Sunday 16 September 2012

Postcards

No chance to upload the postcards yet... Guess??? Yep, technology again! They're on an Adobe format, so I have to ask Stella to change them into another format... Ahahah, it seems as if we need to wait!  :)

The entire process of this project is organised in order for it to proceed as slowly as possible.  This is a huge challenge for me for, more often than not, I find myself acting as a control freak and cannot deal with frustration because things just don't go they way I want them.

I have realised (finally!) that the more I try to control things, the less they work and take the direction I want them to take.  In fact, quite recently, I realised that when we let go of things and stop controlling everything, things just happen, we get into that flow through which life JUST HAPPENS.

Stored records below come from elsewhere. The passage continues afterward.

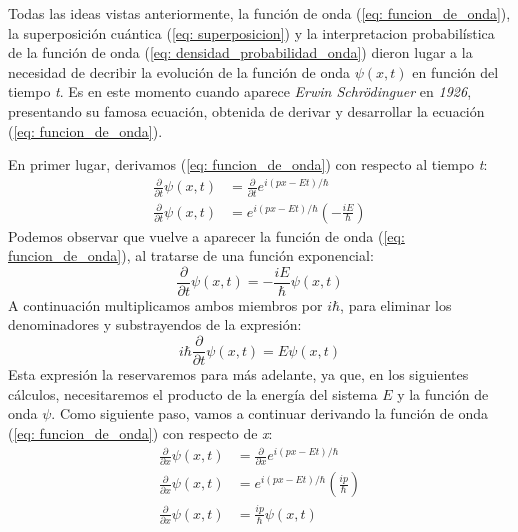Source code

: \documentclass[12pt]{article}
\numberwithin{equation}{section} %
\begin{document}
    \vspace{5mm}

    Todas las ideas vistas anteriormente, la función de onda (\ref{eq: funcion_de_onda}), la superposición cuántica (\ref{eq: superposicion}) y la interpretacion probabilística de la función de onda (\ref{eq: densidad_probabilidad_onda}) dieron lugar a la necesidad de decribir la evolución de la función de onda \( \psi(x, t) \) en función del tiempo \textit{t}. Es en este momento cuando aparece \textit{Erwin Schrödinguer} en \textit{1926}, presentando su famosa ecuación, obtenida de derivar y desarrollar la ecuación  (\ref{eq: funcion_de_onda}). 
    
    En primer lugar, derivamos (\ref{eq: funcion_de_onda}) con respecto al tiempo \textit{t}:
    \begin{align*}
        \frac{\partial}{\partial t} \psi(x, t) &= \frac{\partial}{\partial t} e^{i(px - Et) / \hbar} \\[8pt]
        \frac{\partial}{\partial t} \psi(x, t) &= e^{i(px - Et) / \hbar} \left(- \frac{iE}{\hbar} \right)
    \end{align*}
    Podemos observar que vuelve a aparecer la función de onda (\ref{eq: funcion_de_onda}), al tratarse de una función exponencial:
    \begin{equation*}
        \frac{\partial}{\partial t} \psi(x, t) = - \frac{iE}{\hbar} \psi(x, t)
    \end{equation*}
    A continuación multiplicamos ambos miembros por \( i\hbar \), para eliminar los denominadores y substrayendos de la expresión:
    \begin{equation}
        i \hbar \frac{\partial}{\partial t} \psi(x, t) = E \psi(x, t)
        \label{eq: obtencion_schrodinguer}
    \end{equation}
    Esta expresión la reservaremos para más adelante, ya que, en los siguientes cálculos, necesitaremos el producto de la energía del sistema \( E \) y la función de onda \( \psi \). Como siguiente paso, vamos a continuar derivando la función de onda (\ref{eq: funcion_de_onda}) con respecto de \textit{x}:
    \begin{align*}
        \frac{\partial}{\partial x} \psi(x, t) &= \frac{\partial}{\partial x} e^{i(px - Et) / \hbar} \\[10pt]
        \frac{\partial}{\partial x} \psi(x, t) &= e^{i(px - Et) / \hbar} \left( \frac{ip}{\hbar} \right) \\[10pt]
        \frac{\partial}{\partial x} \psi(x, t) &= \frac{ip}{\hbar} \psi(x, t)
    \end{align*}
\end{document}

It's good to have plans, but it's better not to be driven by them - try and sit back and see what happens.  By this, I don't mean that we should go on automatic pilot mode, but simply that events unfold without us making much effort and without getting all worked up by them!  It's a new concept for me and, believe me, it still sounds strange to me, too! But I have a feeling it's a great step forward! 

This take-it=easy attitude has also been inspired by a famous writer, Kostantinos Petrou Kavafis: some Christmas ago, I received a mug from my old best friend Marina.  The mug has a quote from Ithaka, one of the most popular poems Kavafis has shared with the world; the poem is enclosed below with the bold part highlighting the quote on the mug.  

The mug has been sitting on my desk at work since that Christmas, reminding me every day how and why I should take it easy while keeping in mind the direction that my creativity is taking.  Happy reading!


Ithaka by Kostantinos Petrou Kavafis (1863 - 1933)

As you set out for Ithaka
hope your road is a long one,
full of adventure, full of discovery.
Laistrygonians, Cyclops,
angry Poseidon-don't be afraid of them:
you'll never find things like that on your way
as long as you keep your thoughts raised high,
as long as a rare excitement
stirs your spirit and your body.
Laistrygonians, Cyclops,
wild Poseidon-you won't encounter them
unless you bring them along inside your soul,
unless your soul sets them up in front of you.

Hope your road is a long one.
May there be many summer mornings when,
with what pleasure, what joy,
you enter harbors you're seeing for the first time;
may you stop at Phoenician trading stations
to buy fine things,
mother of pearl and coral, amber and ebony,
sensual perfume of every kind-
as many sensual perfumes as you can;
and may you visit many Egyptian cities
to learn and go on learning from their scholars.

Keep Ithaka always in your mind.
Arriving there is what you're destined for.
But don't hurry the journey at all.
Better if it lasts for years,
so you're old by the time you reach the island,
wealthy with all you've gained on the way,
not expecting Ithaka to make you rich.
Ithaka gave you the marvelous journey.
Without her you wouldn't have set out.
She has nothing left to give you now.

And if you find her poor, Ithaka won't have fooled you.
Wise as you will have become, so full of experience,
you'll have understood by then what these Ithakas mean.